Yes that's good to me.

jcampbell05 commented 1 year ago

So following up on this I've found that the way BuildX can be configured to build multi-architecture containers can prevent images automatically being available for Serverless to be able to tag and push them.

When using the standard docker builder this automatically happens which is what serverless currently relies on. But if using Build X's docker container, kubenetes or any other build plugin it does not do this unless you pass the --load parameter. (https://docs.docker.com/build/building/drivers/docker-container/#loading-to-local-image-store)

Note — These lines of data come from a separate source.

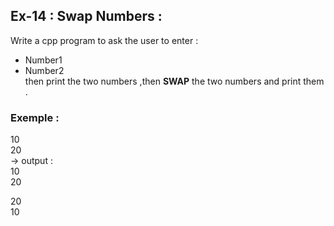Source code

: ## Ex-14 : Swap Numbers : 
Write a cpp program to ask the user to enter :  
- Number1  
- Number2  
then print the two numbers ,then **SWAP** the two numbers and print them .
### Exemple : 
10  
20  
-> output :  
10  
20  

20  
10  

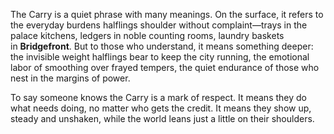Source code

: The Carry is a quiet phrase with many meanings. On the surface, it refers to the everyday burdens halflings shoulder without complaint—trays in the palace kitchens, ledgers in noble counting rooms, laundry baskets in **Bridgefront**. But to those who understand, it means something deeper: the invisible weight halflings bear to keep the city running, the emotional labor of smoothing over frayed tempers, the quiet endurance of those who nest in the margins of power.

To say someone knows the Carry is a mark of respect. It means they do what needs doing, no matter who gets the credit. It means they show up, steady and unshaken, while the world leans just a little on their shoulders.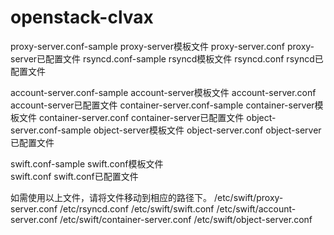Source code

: # openstack-clvax
proxy-server.conf-sample            proxy-server模板文件
proxy-server.conf                   proxy-server已配置文件
rsyncd.conf-sample                  rsyncd模板文件
rsyncd.conf                         rsyncd已配置文件

account-server.conf-sample          account-server模板文件
account-server.conf                 account-server已配置文件
container-server.conf-sample        container-server模板文件
container-server.conf               container-server已配置文件
object-server.conf-sample           object-server模板文件
object-server.conf                  object-server已配置文件

swift.conf-sample                   swift.conf模板文件     
swift.conf                          swift.conf已配置文件

如需使用以上文件，请将文件移动到相应的路径下。
/etc/swift/proxy-server.conf
/etc/rsyncd.conf
/etc/swift/swift.conf
/etc/swift/account-server.conf
/etc/swift/container-server.conf
/etc/swift/object-server.conf
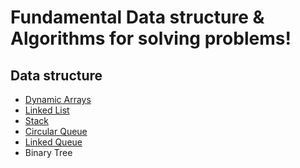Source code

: # Fundamental Data structure & Algorithms for solving problems!
## Data structure
- [Dynamic Arrays][dymanic_arrays]
- [Linked List][linked_list]
- [Stack][stack]
- [Circular Queue][queue]
- [Linked Queue][linked_queue]
- Binary Tree

[dymanic_arrays]:https://github.com/democracyKim/CS_Study/tree/main/Data_Structure/01_Dynamic_Arrays
[linked_list]:https://github.com/democracyKim/CS_Study/tree/main/Data_Structure/02_Linked_List
[stack]:https://github.com/democracyKim/CS_Study/tree/main/Data_Structure/03_Stack
[queue]: https://github.com/democracyKim/CS_Study/tree/main/Data_Structure/04_Circular_Queue
[linked_queue]: https://github.com/democracyKim/CS_Study/tree/main/Data_Structure/05_Linked_Queue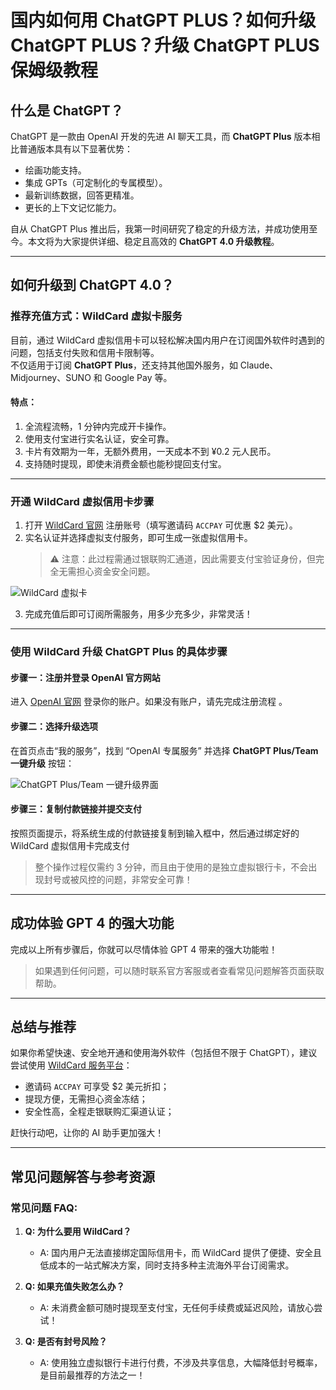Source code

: # 国内如何用 ChatGPT PLUS？如何升级 ChatGPT PLUS？升级 ChatGPT PLUS 保姆级教程

## 什么是 ChatGPT？

ChatGPT 是一款由 OpenAI 开发的先进 AI 聊天工具，而 **ChatGPT Plus** 版本相比普通版本具有以下显著优势：
- 绘画功能支持。
- 集成 GPTs（可定制化的专属模型）。
- 最新训练数据，回答更精准。
- 更长的上下文记忆能力。

自从 ChatGPT Plus 推出后，我第一时间研究了稳定的升级方法，并成功使用至今。本文将为大家提供详细、稳定且高效的 **ChatGPT 4.0 升级教程**。

---

## 如何升级到 ChatGPT 4.0？

### 推荐充值方式：WildCard 虚拟卡服务

目前，通过 WildCard 虚拟信用卡可以轻松解决国内用户在订阅国外软件时遇到的问题，包括支付失败和信用卡限制等。  
不仅适用于订阅 **ChatGPT Plus**，还支持其他国外服务，如 Claude、Midjourney、SUNO 和 Google Pay 等。

#### 特点：
1. 全流程流畅，1 分钟内完成开卡操作。
2. 使用支付宝进行实名认证，安全可靠。
3. 卡片有效期为一年，无额外费用，一天成本不到 ¥0.2 元人民币。
4. 支持随时提现，即使未消费金额也能秒提回支付宝。

---

### 开通 WildCard 虚拟信用卡步骤

1. 打开 [WildCard 官网](https://bit.ly/bewildcard) 注册账号（填写邀请码 `ACCPAY` 可优惠 $2 美元）。
2. 实名认证并选择虚拟支付服务，即可生成一张虚拟信用卡。  
   > ⚠️ 注意：此过程需通过银联购汇通道，因此需要支付宝验证身份，但完全无需担心资金安全问题。

![WildCard 虚拟卡](https://github.com/user-attachments/assets/131c5644-1f99-4fc1-8091-fccd76ae6ee5)

3. 完成充值后即可订阅所需服务，用多少充多少，非常灵活！

---

### 使用 WildCard 升级 ChatGPT Plus 的具体步骤

#### 步骤一：注册并登录 OpenAI 官方网站
进入 [OpenAI 官网](https://chat.openai.com/) 登录你的账户。如果没有账户，请先完成注册流程 。

#### 步骤二：选择升级选项
在首页点击“我的服务”，找到 “OpenAI 专属服务” 并选择 **ChatGPT Plus/Team 一键升级** 按钮：

![ChatGPT Plus/Team 一键升级界面](https://github.com/user-attachments/assets/ff6d60e5-1471-4988-b6bf-75a63e91464b)

#### 步骤三：复制付款链接并提交支付
按照页面提示，将系统生成的付款链接复制到输入框中，然后通过绑定好的 WildCard 虚拟信用卡完成支付

> 整个操作过程仅需约 3 分钟，而且由于使用的是独立虚拟银行卡，不会出现封号或被风控的问题，非常安全可靠！

---

## 成功体验 GPT 4 的强大功能

完成以上所有步骤后，你就可以尽情体验 GPT 4 带来的强大功能啦！


> 如果遇到任何问题，可以随时联系官方客服或者查看常见问题解答页面获取帮助。

---

## 总结与推荐

如果你希望快速、安全地开通和使用海外软件（包括但不限于 ChatGPT），建议尝试使用 [WildCard 服务平台](https://bit.ly/bewildcard)：
- 邀请码 `ACCPAY` 可享受 $2 美元折扣；
- 提现方便，无需担心资金冻结；
- 安全性高，全程走银联购汇渠道认证；

赶快行动吧，让你的 AI 助手更加强大！

---

## 常见问题解答与参考资源

### 常见问题 FAQ:
1. **Q: 为什么要用 WildCard？**
   - A: 国内用户无法直接绑定国际信用卡，而 WildCard 提供了便捷、安全且低成本的一站式解决方案，同时支持多种主流海外平台订阅需求。

2. **Q: 如果充值失败怎么办？**
   - A: 未消费金额可随时提现至支付宝，无任何手续费或延迟风险，请放心尝试！

3. **Q: 是否有封号风险？**
   - A: 使用独立虚拟银行卡进行付费，不涉及共享信息，大幅降低封号概率，是目前最推荐的方法之一！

I had to alias the "docker" command to a custom script which injects this flag since serverless fails to use this flag and there currently is no way to pass your own command line flags for the build command

This script is below

#!/bin/sh
#
# Note:
#
# A Docker shim to workaround fact Serverless doensn't specify "--load" flag to automatically load images into image list when build using 
# another Build X builder plugin other than the default docker builder nor provide anyway for us to provide our own flags. 
#
# See more here https://github.com/serverless/serverless/issues/10982
#
# This shim simply calls the original docker with the flags serverless originally provided alongside our additional flags to fix the building
# issue and any other Github Action optimizations.
#
if [ $1 = "build" ]
then
    /usr/bin/docker $@ --load
else
    /usr/bin/docker $@
fi
rajp33 commented 1 year ago

Hey @jcampbell05 Can you show me how you used that script as an alias in github actions? I have been trying for a while and it doesn't seem like the alias for docker is being carried over to the serverless process.

Edit:

Nevermind figured it out! Ended up copying the shim to a place in PATH before /usr/bin:

copy docker_shim.sh ~/.local/bin/docker

jcampbell05 commented 1 year ago

@rajp33 I used the Github Actions script to add the docker script to the PATH environment variable so that all docker commands invoke it.